Of course, there were many different emancipation programs that preceded that. In fact, you may know that the North had slaves. New York did. New Jersey did, and by acts of the legislature, slaves were freed as of a certain age. That was what was called gradual emancipation. It wasn’t very good emancipation, and it could have had some horrific effects. In fact, one of the effects was that slaves were shipped from these northern areas to the South.

There were lots of different potential programs. One of the things that Frank Lewis and I did when we computed the cost of the Civil War was, we were essentially telling Lincoln, “Oops, you should have done it.”

COWEN: What best predicted anti-immigration sentiment in the 1920s?

GOLDIN: Well, what probably best predicted it was a combination — it appeared from some ancient work I’ve done — of areas that got immigrants, and had reduced the opportunities for others in the area, and for whom the immigrant groups that were there already were not the ones who were flooding in. One could think of the various parts of the country.

Ironically, the South was really pro-immigrant for the longest time because it viewed these immigrants as a wonderful substitute for a labor force that was migrating north and had, for decades, not been slave. So, the South was pro-immigrant. They became anti-immigrant only when they realized that immigrants weren’t going there, and when they were going there, they were Italians, and they were dark. These were pretty racist people.

In the North, the places that began to shift being anti-immigrant — and I was looking more at the shifts of voting for legislation that would put in place rules for literacy — those places were places that did not have large numbers of people from eastern, central, and southern Europe. The people there went on slamming the door in the face of their relatives.

COWEN: Very last question. Your book is coming out. Again, that book is Career and Family: Women’s Century‑Long Journey toward Equity by Claudia Goldin. Other than promoting your book, what will you be doing next?
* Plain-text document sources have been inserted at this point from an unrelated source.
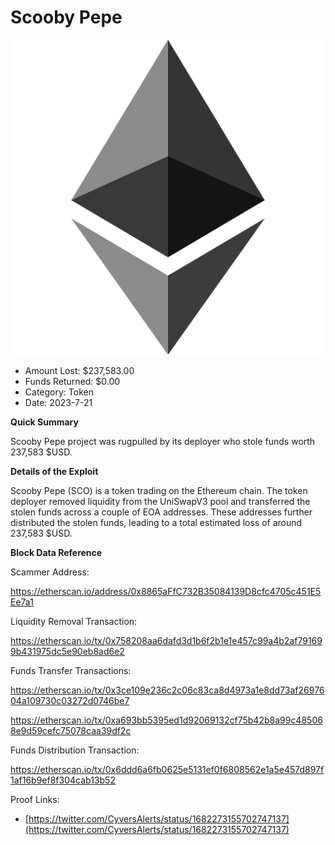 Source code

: # Scooby Pepe
![Scooby Pepe](/rektimages/Scooby-Pepe-Rugpull.png)
- Amount Lost: $237,583.00
- Funds Returned: $0.00
- Category: Token
- Date: 2023-7-21

**Quick Summary**

Scooby Pepe project was rugpulled by its deployer who stole funds worth 237,583 $USD.

  


 **Details of the Exploit**

Scooby Pepe (SCO) is a token trading on the Ethereum chain. The token deployer removed liquidity from the UniSwapV3 pool and transferred the stolen funds across a couple of EOA addresses. These addresses further distributed the stolen funds, leading to a total estimated loss of around 237,583 $USD. 

  


 **Block Data Reference**

Scammer Address:

https://etherscan.io/address/0x8865aFfC732B35084139D8cfc4705c451E5Ee7a1

  


Liquidity Removal Transaction:

https://etherscan.io/tx/0x758208aa6dafd3d1b6f2b1e1e457c99a4b2af791699b431975dc5e90eb8ad6e2

  


Funds Transfer Transactions:

https://etherscan.io/tx/0x3ce109e236c2c06c83ca8d4973a1e8dd73af2697604a109730c03272d0746be7

https://etherscan.io/tx/0xa693bb5395ed1d92069132cf75b42b8a99c485068e9d59cefc75078caa39df2c

  


Funds Distribution Transaction:

https://etherscan.io/tx/0x6ddd6a6fb0625e5131ef0f6808562e1a5e457d897f1af16b9ef8f304cab13b52


Proof Links:
- [https://twitter.com/CyversAlerts/status/1682273155702747137](https://twitter.com/CyversAlerts/status/1682273155702747137)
GOLDIN: Oh, wonderful. I’m working on a couple of projects. This is a lot of fun. There was something called the Lanham Act that was passed in 1940 that was for infrastructure for America — lots of money. By 1942–43, it was pretty clear that America needed to — in fighting this war at home, in producing goods for the Allies, we needed to have women employed. So, the Lanham Act funds were repurposed for nursery schools and after-school programs.
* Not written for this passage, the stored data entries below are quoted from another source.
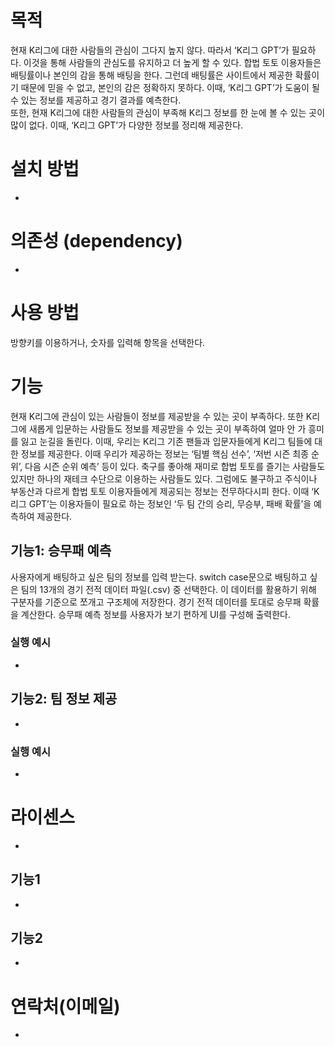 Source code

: # 목적

  현재 K리그에 대한 사람들의 관심이 그다지 높지 않다. 따라서 ‘K리그 GPT’가 필요하다. 이것을 통해 사람들의 관심도를 유지하고 더 높게 할 수 있다. 합법 토토 이용자들은 배팅률이나 본인의 감을 통해 배팅을 한다. 그런데 배팅률은 사이트에서 제공한 확률이기 때문에 믿을 수 없고, 본인의 감은 정확하지 못하다. 이때, ‘K리그 GPT’가 도움이 될 수 있는 정보를 제공하고 경기 결과를 예측한다.\
  또한, 현재 K리그에 대한 사람들의 관심이 부족해 K리그 정보를 한 눈에 볼 수 있는 곳이 많이 없다. 이때, ‘K리그 GPT’가 다양한 정보를 정리해 제공한다.

# 설치 방법

-

# 의존성 (dependency)

-

# 사용 방법

방향키를 이용하거나, 숫자를 입력해 항목을 선택한다.

# 기능

  현재 K리그에 관심이 있는 사람들이 정보를 제공받을 수 있는 곳이 부족하다. 또한 K리그에 새롭게 입문하는 사람들도 정보를 제공받을 수 있는 곳이 부족하여 얼마 안 가 흥미를 잃고 눈길을 돌린다. 이때, 우리는 K리그 기존 팬들과 입문자들에게 K리그 팀들에 대한 정보를 제공한다. 이때 우리가 제공하는 정보는 ‘팀별 핵심 선수’, ‘저번 시즌 최종 순위’, 다음 시즌 순위 예측’ 등이 있다.
  축구를 좋아해 재미로 합법 토토를 즐기는 사람들도 있지만 하나의 재테크 수단으로 이용하는 사람들도 있다. 그럼에도 불구하고 주식이나 부동산과 다르게 합법 토토 이용자들에게 제공되는 정보는 전무하다시피 한다. 이때 ‘K리그 GPT’는 이용자들이 필요로 하는 정보인 ‘두 팀 간의 승리, 무승부, 패배 확률’을 예측하여 제공한다.


## 기능1: 승무패 예측

사용자에게 배팅하고 싶은 팀의 정보를 입력 받는다.
switch case문으로 배팅하고 싶은 팀의 13개의 경기 전적 데이터 파일(.csv) 중 선택한다.
이 데이터를 활용하기 위해 구분자를 기준으로 쪼개고 구조체에 저장한다.
경기 전적 데이터를 토대로 승무패 확률을 계산한다.
승무패 예측 정보를 사용자가 보기 편하게 UI를 구성해 출력한다.

### 실행 예시

-

## 기능2: 팀 정보 제공

-

### 실행 예시

-

# 라이센스

-

## 기능1

-

## 기능2

-

# 연락처(이메일)

-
What we’re doing with Joe Ferrie and Claudia Olivetti is finding out exactly where these Lanham schools were. Through the amazing ability that exists now, we can figure out whether individuals who were three to six years old during some period had some high probability of going to a Lanham school, what happened to them 50 years later. That’s one of the things I’m doing.

Another thing is trying to figure out why men who are fathers do so well relative to women who are mothers. That’s another piece to the puzzle.

COWEN: Claudia Goldin, thank you very much.

GOLDIN: It was a real pleasure to meet you almost in person, Tyler.